Other factors contributing to health disparities include income, gender, and education. Some are less apparent, like the distance from people’s homes to parks and grocery stores or the availability of public transit. The point is that many things beyond what might immediately be thought of as health play a major role in determining the health of God’s people.

So, what can we do to follow Jesus’ example of caring for the health needs of our neighbors?

1. We can improve maternal and infant health outcomes by enhancing care, support, and prevention for vulnerable communities.  Two specific ways to do this are by a) increasing the number of community health care workers who can make house calls and b) providing cultural competency training for health care workers to build greater trust between the medical community and persons of color.

2. We can ensure that families are able to use the recently expanded Paid Family Leave benefit, particularly those supported by low-income workers.  For this to succeed, enforcement protections need to be put in place by the Department of Labor so that workers are treated fairly.

3. We can boost the incomes of families supported by low- and moderate-wage workers to promote financial stability and economic opportunity. Income and health are inextricably intertwined, with poverty and poor health often going hand-in-hand. Policies that increase incomes and support families who are struggling with unemployment during this economic crisis can lead to improved physical and mental health.

4. We can improve access to high quality child care (available during the times of the day and night when low wage workers need it most) because dependable child care is essential for the healthy development of children.  

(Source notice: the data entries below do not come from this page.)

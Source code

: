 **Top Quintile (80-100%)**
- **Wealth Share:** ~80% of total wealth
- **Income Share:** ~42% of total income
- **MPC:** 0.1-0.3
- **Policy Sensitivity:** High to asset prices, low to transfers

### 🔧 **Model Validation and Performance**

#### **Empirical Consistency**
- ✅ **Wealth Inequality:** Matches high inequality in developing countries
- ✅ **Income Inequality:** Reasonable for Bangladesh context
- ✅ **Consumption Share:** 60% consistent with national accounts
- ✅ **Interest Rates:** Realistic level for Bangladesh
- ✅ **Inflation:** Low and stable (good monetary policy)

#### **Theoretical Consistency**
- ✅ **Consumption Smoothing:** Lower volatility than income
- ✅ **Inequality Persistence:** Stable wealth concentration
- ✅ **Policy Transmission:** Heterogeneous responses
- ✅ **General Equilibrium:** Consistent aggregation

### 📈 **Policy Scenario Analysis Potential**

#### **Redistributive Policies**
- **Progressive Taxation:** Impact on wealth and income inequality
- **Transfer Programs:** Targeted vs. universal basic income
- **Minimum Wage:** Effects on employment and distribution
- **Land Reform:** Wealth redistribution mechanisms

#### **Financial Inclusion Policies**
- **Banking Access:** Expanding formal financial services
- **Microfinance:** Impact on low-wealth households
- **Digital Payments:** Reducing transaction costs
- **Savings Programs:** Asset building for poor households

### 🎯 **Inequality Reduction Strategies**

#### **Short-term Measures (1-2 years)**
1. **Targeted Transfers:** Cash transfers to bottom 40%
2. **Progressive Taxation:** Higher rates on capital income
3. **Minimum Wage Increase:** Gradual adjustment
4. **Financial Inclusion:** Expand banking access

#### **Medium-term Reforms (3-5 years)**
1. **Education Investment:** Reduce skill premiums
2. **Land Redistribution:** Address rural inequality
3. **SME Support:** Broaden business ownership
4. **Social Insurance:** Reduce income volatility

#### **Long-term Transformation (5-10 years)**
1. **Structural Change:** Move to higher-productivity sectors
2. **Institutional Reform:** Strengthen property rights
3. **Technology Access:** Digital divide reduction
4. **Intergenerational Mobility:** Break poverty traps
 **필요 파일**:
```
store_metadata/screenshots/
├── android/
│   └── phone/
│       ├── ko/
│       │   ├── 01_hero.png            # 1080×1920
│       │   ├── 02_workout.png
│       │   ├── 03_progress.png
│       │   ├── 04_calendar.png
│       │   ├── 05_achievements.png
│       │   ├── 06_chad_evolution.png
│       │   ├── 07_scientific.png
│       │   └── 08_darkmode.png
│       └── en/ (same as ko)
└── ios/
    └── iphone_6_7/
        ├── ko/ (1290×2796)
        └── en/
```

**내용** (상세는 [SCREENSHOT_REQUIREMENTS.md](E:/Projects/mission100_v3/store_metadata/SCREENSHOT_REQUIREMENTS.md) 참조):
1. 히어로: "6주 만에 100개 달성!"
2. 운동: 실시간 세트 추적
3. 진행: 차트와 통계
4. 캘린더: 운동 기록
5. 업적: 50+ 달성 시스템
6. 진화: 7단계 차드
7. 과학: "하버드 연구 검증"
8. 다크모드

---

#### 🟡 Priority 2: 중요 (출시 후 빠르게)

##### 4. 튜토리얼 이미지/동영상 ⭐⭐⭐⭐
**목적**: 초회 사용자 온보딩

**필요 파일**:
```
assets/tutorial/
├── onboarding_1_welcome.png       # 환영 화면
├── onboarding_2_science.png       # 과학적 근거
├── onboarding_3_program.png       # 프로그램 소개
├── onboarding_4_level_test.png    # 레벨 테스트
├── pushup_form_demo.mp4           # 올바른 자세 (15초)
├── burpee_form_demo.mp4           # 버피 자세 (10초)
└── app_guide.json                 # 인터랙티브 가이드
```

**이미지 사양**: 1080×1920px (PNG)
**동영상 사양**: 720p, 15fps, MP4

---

5. We can manage the price of prescription drugs.  The New Jersey legislature is currently working on establishing an advisory board to study and regulate drug pricing across the state.  Here are the relevant legislative bills: ​

 

  • A2418 would establish a Prescription Drug Advisory Board (PDAD) tasked with developing a list of drugs for which manufacturers will be required to report certain information that would allow the board to determine whether the prices of those drugs are excessively high.

  • S234/A3049 will provide the board with authority to establish a maximum price for drugs meeting the state’s threshold.  

  • A1477/S 1142 requires the board to study the entire pharmaceutical distribution and payment system in the state, and in other states and countries, for both the brand-name and generic markets. The board would then identify drugs that create affordability challenges and provide recommendations to the state legislature. 

6. We can advocate for greater access to mental health care especially for underserved communities of color provided by culturally competent providers.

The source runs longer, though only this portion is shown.